2. Make pharmacy technicians record the patient and medication history. The patient history must be recorded as accurately as possible so medication reconciliation goes smoothly. If not managed correctly, medications can actually prolong hospital stays, according to Mr. Maxik and Dr. Burnett. One tip, they said, is to place pharmacy technicians at the bedside to assist nurses with medication management. Since pharmacy technicians are more familiar with the drugs and dosages, they can complete the work more quickly than nurses, which frees up their workloads for more top-of-license tasks. Additionally, pharmacy techs are less expensive to employ.
3. Place pharmacists in ICUs and inpatient units to help pain management teams. "Placing clinical pharmacists in an ICU improves outcomes and saves money, but many hospitals still don't do it," said Dr. Burnett. Pharmacists as part of pain management teams means patients can more effectively be treated for their pain and have a better understanding of their medications at discharge.
4. Educate patients to improve quality, outcomes and reimbursement. If patients' medications are properly managed and they are educated at discharge, their engagement can improve HCAHPS scores and post-discharge outcomes, which means better reimbursement for the hospital. "Many patients don't even realize there are pharmacists working in hospitals," Dr. Burnett said. "Having direct contact and educating [patients] on medications often leads to additional questions they may have and the interaction is more memorable for them, which helps with HCAHPS scores."
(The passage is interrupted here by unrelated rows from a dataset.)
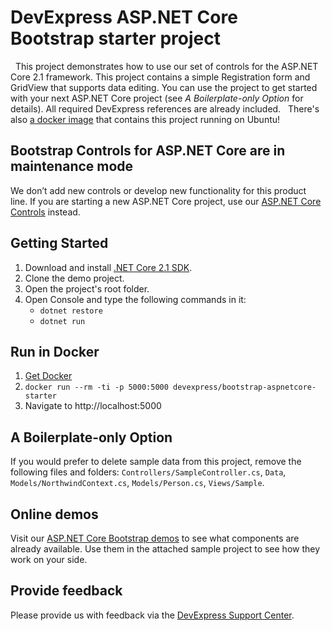 # DevExpress ASP.NET Core Bootstrap starter project
 
This project demonstrates how to use our set of controls for the ASP.NET Core 2.1 framework. This project contains a simple Registration form and GridView that supports data editing. You can use the project to get started with your next ASP.NET Core project (see *A Boilerplate-only Option* for details). All required DevExpress references are already included. 
 
There's also [a docker image](https://hub.docker.com/r/devexpress/bootstrap-aspnetcore-starter) that contains this project running on Ubuntu!
 
## Bootstrap Controls for ASP.NET Core are in maintenance mode
We don’t add new controls or develop new functionality for this product line. If you are starting a new ASP.NET Core project, use our [ASP.NET Core Controls](https://demos.devexpress.com/aspnetcore/) instead.
 
## Getting Started
1. Download and install [.NET Core 2.1 SDK](https://www.microsoft.com/net/download/core).
2. Clone the demo project. 
3. Open the project's root folder.
4. Open Console and type the following commands in it:
   - `dotnet restore`
   - `dotnet run`
 
## Run in Docker 
1. [Get Docker](https://docs.docker.com/engine/installation/)
2. `docker run --rm -ti -p 5000:5000 devexpress/bootstrap-aspnetcore-starter`
3. Navigate to http://localhost:5000
 
## A Boilerplate-only Option 
If you would prefer to delete sample data from this project, remove the following files and folders: `Controllers/SampleController.cs`, `Data`, `Models/NorthwindContext.cs`, `Models/Person.cs`, `Views/Sample`.
 
## Online demos 
Visit our [ASP.NET Core Bootstrap demos](https://demos.devexpress.com/aspnetcore-bootstrap) to see what components are already available. Use them in the attached sample project to see how they work on your side. 
 
## Provide feedback 
Please provide us with feedback via the [DevExpress Support Center](https://www.devexpress.com/Support/Center/Question/Create).
 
5. Leverage pharmacists beyond the hospital stay to prevent readmissions. After a patient leaves the hospital, follow up is required, especially for those with complicated conditions or therapies. Making sure patients have access to affordable generics is also important to ensure medication compliance and help avoid readmissions within the first 30 days.
6. Implement risk mitigation processes to reduce medication errors and improve patient safety. Ask each staff member to spend a small amount of time, even just 2 hours each year, to observe the workplace and identify potential risks. "We know [an at-risk behavior] is bad, but the issue is that we have done it before and it has been fine," Mr. Maxik said, comparing it to texting and driving. By asking staff to observe the workplace, they can better identify at-risk behaviors related to medication management and address them at team huddles.
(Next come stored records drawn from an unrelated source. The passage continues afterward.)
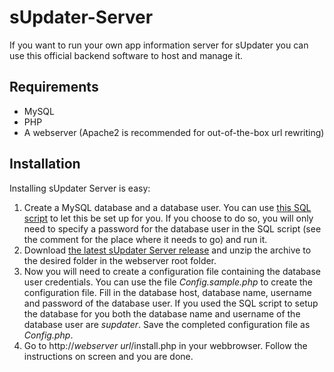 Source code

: # sUpdater-Server
If you want to run your own app information server for sUpdater you can use this official backend software to host and manage it.

## Requirements
- MySQL
- PHP
- A webserver (Apache2 is recommended for out-of-the-box url rewriting)

## Installation
Installing sUpdater Server is easy:
1. Create a MySQL database and a database user. You can use [this SQL script](https://gist.github.com/SlimSoftware/0cbec5cafb9283857a1fdb79613f4a6d) to let this be set up for you. If you choose to do so, you will only need to specify a password for the database user in the SQL script (see the comment for the place where it needs to go) and run it.
2. Download [the latest sUpdater Server release](https://github.com/SlimSoftware/sUpdater-Server/releases) and unzip the archive to the desired folder in the webserver root folder.
3. Now you will need to create a configuration file containing the database user credentials. You can use the file *Config.sample.php* to create the configuration file. Fill in the database host, database name, username and password of the database user. If you used the SQL script to setup the database for you both the database name and username of the database user are *supdater*. Save the completed configuration file as *Config.php*.
4. Go to http://*webserver url*/install.php in your webbrowser. Follow the instructions on screen and you are done.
7. Invest in pharmacy informatics. As pharmacy becomes more and more complex, a good way to invest in the future of medication management is through improving pharmacy informatics, which encompasses medication-related data across the acquisition, storage, analysis and distribution of pharmaceuticals. "It's hard to measure and improve performance if you don't have good information to start with," Dr. Burnett said.
8. Invest in pharmacy leadership. "We hope you will make the paradigm shift away from pharmacy as dispensing drugs and see it instead as a way to impact the patient experience," Dr. Burnett said. "More complex leadership and skill sets are key to having a ROI on pharmacy."